What SHAPE is your parachute?

Let’s start by just getting it out on the table, not trying to get too deep. What holds you back from making the commitment to putting foot to treadmill five to six days a week? I know some of you could make this interesting, but I said let’s not get too deep yet. (If you want to psychoanalyze, do it while you’re on the elliptical.) For most of you, there are basic, boring, over-explained reasons that fitness is lacking in your life. It’s the time thing. Energy. Priorities. They’re real reasons, I know. They’re just not flying with me anymore.

I’m pretty sure many of you wish you could hire someone to exercise foryou…and I understand. I do–really. It’s true that I love to exercise and that it’s wormed its way into my priority list over the years. But I’m busy, too, and I know that doing sit-ups while watching the evening news isn’t for everyone.

So what I’m stuck on is how to get those of you who are in the “contemplative” stage into the “action” stage. Those who know they better exercise if they want to be around to play with their grandchildren, but continually promise to start tomorrow, or next week. Or after the next big meeting. Or…. Somehow knowing you should exercise makes you feel a teensy bit like you are exercising in a small way. Am I right? Awareness is the first step toward positive change, after all.

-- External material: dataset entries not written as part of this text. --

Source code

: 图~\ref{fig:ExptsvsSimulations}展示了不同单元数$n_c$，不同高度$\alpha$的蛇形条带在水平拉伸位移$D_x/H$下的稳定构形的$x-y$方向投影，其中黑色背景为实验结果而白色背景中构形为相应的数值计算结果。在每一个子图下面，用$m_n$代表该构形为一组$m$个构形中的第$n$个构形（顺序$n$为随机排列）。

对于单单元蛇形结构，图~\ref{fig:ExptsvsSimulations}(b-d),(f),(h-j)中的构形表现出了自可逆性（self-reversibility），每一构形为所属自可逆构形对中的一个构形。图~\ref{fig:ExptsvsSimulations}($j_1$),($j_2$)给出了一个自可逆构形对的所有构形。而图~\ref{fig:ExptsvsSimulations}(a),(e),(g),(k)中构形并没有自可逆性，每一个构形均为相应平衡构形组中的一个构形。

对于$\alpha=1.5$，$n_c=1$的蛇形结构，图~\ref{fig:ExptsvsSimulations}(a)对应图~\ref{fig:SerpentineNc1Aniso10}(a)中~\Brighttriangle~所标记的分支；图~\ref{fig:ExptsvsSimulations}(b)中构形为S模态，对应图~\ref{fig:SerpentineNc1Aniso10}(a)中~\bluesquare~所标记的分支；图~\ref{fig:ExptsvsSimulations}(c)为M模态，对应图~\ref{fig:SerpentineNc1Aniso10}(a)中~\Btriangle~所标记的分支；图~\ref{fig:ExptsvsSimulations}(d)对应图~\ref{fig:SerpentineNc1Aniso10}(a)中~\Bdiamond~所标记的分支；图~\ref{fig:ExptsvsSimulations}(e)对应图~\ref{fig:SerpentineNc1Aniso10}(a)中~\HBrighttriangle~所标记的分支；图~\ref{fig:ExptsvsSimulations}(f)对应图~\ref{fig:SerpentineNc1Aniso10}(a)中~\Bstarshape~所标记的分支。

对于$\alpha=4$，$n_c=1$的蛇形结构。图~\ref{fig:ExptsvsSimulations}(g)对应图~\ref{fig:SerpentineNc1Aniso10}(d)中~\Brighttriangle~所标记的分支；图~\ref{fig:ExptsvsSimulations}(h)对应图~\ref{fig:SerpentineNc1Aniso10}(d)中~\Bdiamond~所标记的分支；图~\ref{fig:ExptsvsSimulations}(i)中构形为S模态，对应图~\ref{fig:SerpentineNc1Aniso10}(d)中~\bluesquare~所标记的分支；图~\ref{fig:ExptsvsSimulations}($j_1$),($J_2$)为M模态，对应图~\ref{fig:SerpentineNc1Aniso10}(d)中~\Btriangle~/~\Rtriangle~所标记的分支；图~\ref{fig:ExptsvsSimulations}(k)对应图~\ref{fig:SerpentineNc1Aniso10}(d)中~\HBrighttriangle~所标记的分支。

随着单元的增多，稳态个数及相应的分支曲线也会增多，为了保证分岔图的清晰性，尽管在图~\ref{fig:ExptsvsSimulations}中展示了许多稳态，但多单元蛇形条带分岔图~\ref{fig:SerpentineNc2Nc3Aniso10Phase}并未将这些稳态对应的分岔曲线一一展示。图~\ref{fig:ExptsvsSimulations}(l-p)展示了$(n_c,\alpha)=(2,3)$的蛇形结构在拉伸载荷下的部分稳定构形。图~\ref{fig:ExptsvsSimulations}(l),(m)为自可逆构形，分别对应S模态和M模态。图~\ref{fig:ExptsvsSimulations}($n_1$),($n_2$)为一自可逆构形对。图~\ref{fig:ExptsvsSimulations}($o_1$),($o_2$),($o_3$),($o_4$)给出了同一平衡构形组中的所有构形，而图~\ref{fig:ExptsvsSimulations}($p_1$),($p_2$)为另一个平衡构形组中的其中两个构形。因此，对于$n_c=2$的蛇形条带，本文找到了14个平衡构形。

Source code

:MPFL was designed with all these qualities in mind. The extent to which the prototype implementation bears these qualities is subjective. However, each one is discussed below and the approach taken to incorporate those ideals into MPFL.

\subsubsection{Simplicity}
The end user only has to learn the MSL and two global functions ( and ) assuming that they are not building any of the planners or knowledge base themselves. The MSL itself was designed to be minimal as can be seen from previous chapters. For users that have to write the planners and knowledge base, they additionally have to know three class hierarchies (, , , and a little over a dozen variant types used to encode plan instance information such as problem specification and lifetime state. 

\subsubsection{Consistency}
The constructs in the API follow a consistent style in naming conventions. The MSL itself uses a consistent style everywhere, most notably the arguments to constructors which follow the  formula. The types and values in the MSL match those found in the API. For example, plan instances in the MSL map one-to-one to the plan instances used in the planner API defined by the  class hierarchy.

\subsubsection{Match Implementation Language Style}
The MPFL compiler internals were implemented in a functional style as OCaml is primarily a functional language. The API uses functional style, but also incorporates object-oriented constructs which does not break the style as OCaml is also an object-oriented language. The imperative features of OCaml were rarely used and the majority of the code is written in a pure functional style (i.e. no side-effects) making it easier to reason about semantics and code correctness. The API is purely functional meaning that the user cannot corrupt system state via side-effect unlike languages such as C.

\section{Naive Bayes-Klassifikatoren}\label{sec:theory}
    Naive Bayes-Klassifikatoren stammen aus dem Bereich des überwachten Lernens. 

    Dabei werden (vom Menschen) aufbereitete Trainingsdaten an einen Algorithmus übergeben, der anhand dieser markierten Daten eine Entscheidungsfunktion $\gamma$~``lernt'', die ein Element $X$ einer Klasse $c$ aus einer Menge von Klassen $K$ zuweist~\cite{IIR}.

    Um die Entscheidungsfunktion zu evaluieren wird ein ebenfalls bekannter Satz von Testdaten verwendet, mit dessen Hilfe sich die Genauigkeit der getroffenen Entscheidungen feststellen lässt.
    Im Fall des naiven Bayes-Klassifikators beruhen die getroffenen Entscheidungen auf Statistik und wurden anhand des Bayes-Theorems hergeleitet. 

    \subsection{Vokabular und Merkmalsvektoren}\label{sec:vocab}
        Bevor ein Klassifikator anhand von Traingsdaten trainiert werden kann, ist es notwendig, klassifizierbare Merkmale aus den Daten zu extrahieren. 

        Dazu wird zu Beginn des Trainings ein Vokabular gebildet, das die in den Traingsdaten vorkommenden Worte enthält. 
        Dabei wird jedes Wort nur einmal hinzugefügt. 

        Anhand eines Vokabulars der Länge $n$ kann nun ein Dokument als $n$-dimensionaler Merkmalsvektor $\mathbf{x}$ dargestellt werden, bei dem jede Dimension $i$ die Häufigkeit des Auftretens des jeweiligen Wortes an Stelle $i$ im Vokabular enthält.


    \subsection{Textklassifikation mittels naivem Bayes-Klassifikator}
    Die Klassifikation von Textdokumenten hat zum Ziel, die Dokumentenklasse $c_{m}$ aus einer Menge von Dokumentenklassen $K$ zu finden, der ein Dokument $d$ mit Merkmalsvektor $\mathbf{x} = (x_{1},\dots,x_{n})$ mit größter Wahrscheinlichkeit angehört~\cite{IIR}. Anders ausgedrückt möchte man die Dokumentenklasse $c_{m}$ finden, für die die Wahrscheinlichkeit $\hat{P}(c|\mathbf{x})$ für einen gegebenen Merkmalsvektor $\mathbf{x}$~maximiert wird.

About once a week I look at someone at they gym who is obviously there because he or she has to be–doctor’s orders, weird feeling in the heart area, inspiring episode of “Oprah”–and I think to myself, Thank G-D I don’t have to force myself to find a way to exercise at this stage of the game, I’m so lucky it’s already a part of my life, because it would seriously suck to come here without really wanting to, or worse, to not even have a defined break in the day to come at all.

How do you define that break? Way back before I worked at the gym, when I was just a gym rat, I took classes that I looked forward to all day, like kickboxing or spinning. I worked a 9 to 5 job then, and I was never, not ever, willing to stay past 5–because I had “an appointment.” I figured the people I worked with didn’t need to know why I had to rush off; I did my time, and now I was off to the next thing. I just left. (Of course I would stay up late or wake up early to complete my work if necessary.) When I suggest this idea to people now, I get really funny looks. But that one hour of exercise was actually fun to me, and made me feel amazing, and got me through the evening and work the next day…and DAMNED if I was going to miss it, for what? To work an extra hour? No way.

Are you on the brink of including regular exercise in your life? Are you almost ready to see things this way?